YOUR GOAL. What you return should be each line of the data containing the string "team".

━━━━━━━━

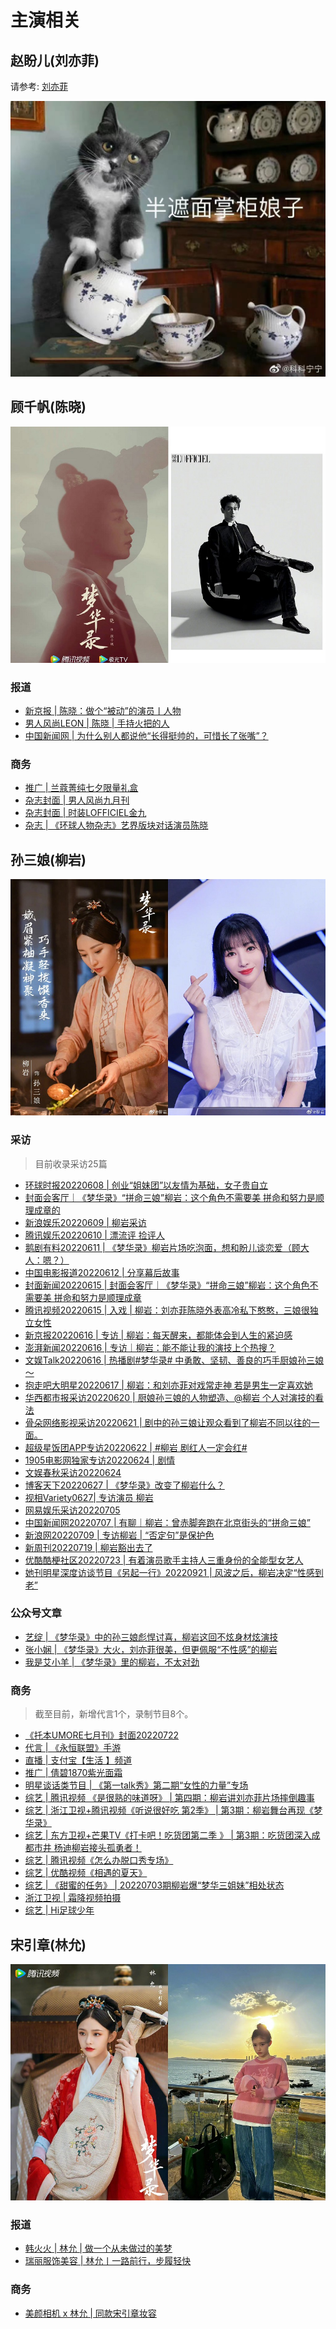# 主演相关


## 赵盼儿(刘亦菲)

请参考: [刘亦菲](/cc/reports.html)


![](/image/team/cat.jpg)


## 顾千帆(陈晓)
![](/image/team/zhuchuang/guqianfan.jpg)
### 报道

* [新京报 | 陈晓：做个“被动”的演员丨人物](https://m.bjnews.com.cn/detail/1662620192169449.html)
* [男人风尚LEON | 陈晓 | 手持火把的人](https://mp.weixin.qq.com/s?__biz=MjM5OTc2Njg4Mg==&mid=2650976084&idx=1&sn=c6694cc089a8306d4fe5652e5b49db00&chksm=bcc071598bb7f84f9c54897cd202565461fff21b8c9e65761aaabb32df082295ddb65ec4ddbd#rd)
* [中国新闻网 | 为什么别人都说他“长得挺帅的，可惜长了张嘴”？](https://mp.weixin.qq.com/s/2_YhFn-X_SAkMhArB--lMQ)

### 商务

* [推广 | 兰蔻菁纯七夕限量礼盒](https://m.weibo.cn/1295950295/4794847141829598)
* [杂志封面 | 男人风尚九月刊](https://m.weibo.cn/status/4808194663385894)
* [杂志封面 | 时装LOFFICIEL金九](https://m.weibo.cn/1232221900/4815456675826769)
* [杂志 | 《环球人物杂志》艺界版块对话演员陈晓](https://m.weibo.cn/1647688972/4814259285920580)



## 孙三娘(柳岩)
![](/image/team/zhuchuang/sanniang.jpg)

### 采访

> 目前收录采访25篇

* [环球时报20220608 | 创业“姐妹团”以友情为基础，女子贵自立](https://weibo.com/7442413095/LwJZiBNQ7)
* [封面会客厅｜《梦华录》“拼命三娘”柳岩：这个角色不需要美 拼命和努力是顺理成章的](https://article.xuexi.cn/articles/index.html?art_id=3195355974672897262&item_id=3195355974672897262&study_style_id=feeds_opaque&t=1655366826330&showmenu=false&ref_read_id=f1b840c6-19c0-49a5-88bc-64a798342cf4&pid=&ptype=-1&source=share&share_to=wx_single)
* [新浪娱乐20220609 | 柳岩采访](https://video.h5.weibo.cn/1034:4778505557442658/4778508808884996)
* [腾讯娱乐20220610 | 漂流评 捡评人](https://weibo.com/3182423937/Lx2Bb0Taq)
* [鹅剧有料20220611 | 《梦华录》柳岩片场吃泡面，想和盼儿谈恋爱（顾大人：嗯？）](https://video.weibo.com/show?fid=1034:4779193251332190)
* [中国电影报道20220612 | 分享幕后故事](https://weibo.com/1261788454/LxoRao9K4)
* [封面新闻20220615 | 封面会客厅｜《梦华录》“拼命三娘”柳岩：这个角色不需要美 拼命和努力是顺理成章](https://new.qq.com/rain/a/20220615A04YUV00)
* [腾讯视频20220615 | 入戏 | 柳岩：刘亦菲陈晓外表高冷私下憨憨，三娘很独立女性](https://v.qq.com/x/cover/6q6xn0f30eicfg6/l004338hhzr.html?n_version=2021)
* [新京报20220616 | 专访 | 柳岩：每天醒来，都能体会到人生的紧迫感](https://www.bjnews.com.cn/detail/1655369203169133.html)
* [澎湃新闻20220616 | 专访｜柳岩：能不能让我的演技上个热搜？](https://new.qq.com/rain/a/20220616A06ZHA00)
* [文娱Talk20220616 | 热播剧#梦华录# 中勇敢、坚韧、善良的巧手厨娘孙三娘～](https://weibo.com/5082969466/Ly105jU6S)
* [抱走吧大明星20220617  | 柳岩：和刘亦菲对戏常走神 若是男生一定喜欢她](https://weibo.com/3885352271/Ly6SUlGEJ)
* [华西都市报采访20220620 | 厨娘孙三娘的人物塑造、@柳岩 个人对演技的看法](https://weibo.com/5164994330/Lz2Yk0xdV)
* [骨朵网络影视采访20220621 | 剧中的孙三娘让观众看到了柳岩不同以往的一面。](https://weibo.com/3840084769/LyLx44Gse)
* [超级星饭团APP专访20220622 | #柳岩 剧红人一定会红# ](https://weibo.com/5590124843/LySue2CbE)
* [1905电影网独家专访20220624 | 剧情](https://weibo.com/1635270132/LzbUAjIc9)
* [文娱春秋采访20220624](https://new.qq.com/rain/a/20220624A07YR500)
* [博客天下20220627 | 《梦华录》改变了柳岩什么？](https://mp.weixin.qq.com/s/5Bna3kiFvYin1m6yFHSEFQ)
* [视相Variety0627| 专访演员 柳岩](https://m.weibo.cn/status/4785073889215469?sourceType=weixin&from=10CA095060&wm=9006_2001&featurecode=newtitle)
* [网易娱乐采访20220705](https://video.weibo.com/show?fid=1034:4787938320646181)
* [中国新闻网20220707 | 有聊｜柳岩：曾赤脚奔跑在北京街头的“拼命三娘”](https://www.chinanews.com.cn/cul/2022/07-07/9798072.shtml)
* [新浪网20220709 | 专访柳岩 | “否定句”是保护色](https://k.sina.com.cn/article_3725773862_de12cc260270179wm.html)
* [新周刊20220719 | 柳岩豁出去了](https://mp.weixin.qq.com/s/V_DKUi8QYpjIcK6JLpmf_w)
* [优酷酷梗社区20220723 | 有着演员歌手主持人三重身份的全能型女艺人](https://weibo.com/7724941726/LDEwwvlTQ)
* [她刊明星深度访谈节目《另起一行》20220921 | 风波之后，柳岩决定“性感到老”](https://mp.weixin.qq.com/s/GAkAJaX4mPWqQu4AN-S-qQ)


### 公众号文章

* [艺绽 | 《梦华录》中的孙三娘彪悍讨喜，柳岩这回不炫身材炫演技](https://mp.weixin.qq.com/s/rs_Uz6_cAP0sgPAAFWYxxw)
* [张小娴 | 《梦华录》大火，刘亦菲很美，但更佩服“不性感”的柳岩](https://mp.weixin.qq.com/s/3CLhVF5kSTUZxDtBlMmiFg)
* [我是艾小羊 | 《梦华录》里的柳岩，不太对劲](https://mp.weixin.qq.com/s/DJZUADwKzyT1K5EPQOkc7w)

### 商务

 >截至目前，新增代言1个，录制节目8个。

* [《托本UMORE七月刊》封面20220722](https://weibo.com/7155086338/LDrNPzwAI)
* [代言 | 《永恒联盟》手游](https://m.weibo.cn/5164994330/4809313871201714)
* [直播 | 支付宝【生活 】频道]( https://m.weibo.cn/1644461042/4792537128109504)
* [推广 | 倩碧1870紫光面霜](https://m.weibo.cn/1689210504/4800863871437409)
* [明星谈话类节目 | 《第一talk秀》第二期“女性的力量”专场](https://video.weibo.com/show?fid=1034:4785995204460553)
* [综艺 | 腾讯视频 《是很熟的味道呀》 | 第四期：柳岩讲刘亦菲片场摔倒趣事](https://m.v.qq.com/x/m/play?vid=j0043hbfdyj&cid=mzc0020055dn33d&url_from=share&second_share=0&share_from=copy)
* [综艺 | 浙江卫视+腾讯视频《听说很好吃 第2季》 | 第3期：柳岩舞台再现《梦华录》](https://v.qq.com/x/cover/mzc00200uraragr/l00442vcry7.html)
* [综艺 | 东方卫视+芒果TV《打卡吧！吃货团第二季 》 | 第3期：吃货团深入成都市井 杨迪柳岩接头孤勇者！](https://www.mgtv.com/b/463931/17256662.html)
* [综艺 | 腾讯视频《怎么办脱口秀专场》](https://m.weibo.cn/status/4806109266710562)
* [综艺 | 优酷视频《相遇的夏天》](https://m.weibo.cn/7283265620/4808921736548573)
* [综艺 | 《甜蜜的任务》 | 20220703期柳岩爆“梦华三姐妹”相处状态 ](https://m.mgtv.com/b/419406/16848838.html)
* [浙江卫视 | 霜降视频拍摄](https://m.weibo.cn/1288369910/4827647341494350)
* [综艺 | Hi足球少年 ](https://weibo.com/1644461042/McqnS6G4x)


## 宋引章(林允)
![](/image/team/zhuchuang/yinzhang.jpg)

### 报道

* [韩火火 | 林允 | 做一个从未做过的美梦](https://mp.weixin.qq.com/s/D7twxBQNFuwJE55XxwkeZQ)
* [瑞丽服饰美容 | 林允丨一路前行，步履轻快](https://mp.weixin.qq.com/s/-8arRbkPv0syu1ap4Ei85w)

### 商务

* [美颜相机 x 林允 | 同款宋引章妆容](https://m.weibo.cn/2934128200/4783461695750195)




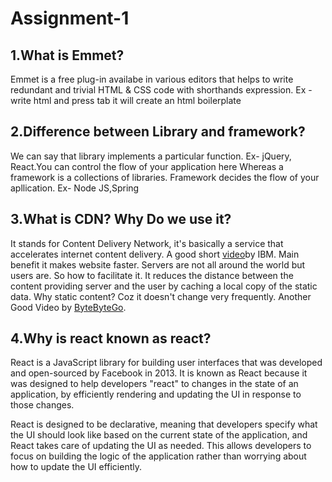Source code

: # Assignment-1

## 1.What is Emmet?

Emmet is a free plug-in availabe in various editors that helps to write redundant and trivial HTML & CSS code with shorthands expression.
Ex - write html and press tab it will create an html boilerplate

## 2.Difference between Library and framework?

We can say that library implements a particular function. Ex- jQuery, React.You can control the flow of your application here
Whereas a framework is a collections of libraries. Framework decides the flow of your apllication. Ex- Node JS,Spring

## 3.What is CDN? Why Do we use it?

It stands for Content Delivery Network, it's basically a service that accelerates internet content delivery. A good short [video](https://youtu.be/Bsq5cKkS33I)by IBM. Main benefit it makes website faster. Servers are not all around the world but users are. So how to facilitate it. It reduces the distance between the content providing server and the user by caching a local copy of the static data. Why static content? Coz it doesn't change very frequently.
Another Good Video by [ByteByteGo](https://youtu.be/RI9np1LWzqw).

## 4.Why is react known as react?

React is a JavaScript library for building user interfaces that was developed and open-sourced by Facebook in 2013. It is known as React because it was designed to help developers "react" to changes in the state of an application, by efficiently rendering and updating the UI in response to those changes.

React is designed to be declarative, meaning that developers specify what the UI should look like based on the current state of the application, and React takes care of updating the UI as needed. This allows developers to focus on building the logic of the application rather than worrying about how to update the UI efficiently.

━━━━━━━━

RESULT.
![](/image/team/cat.jpg)
![](/image/team/zhuchuang/guqianfan.jpg)
![](/image/team/zhuchuang/sanniang.jpg)
![](/image/team/zhuchuang/yinzhang.jpg)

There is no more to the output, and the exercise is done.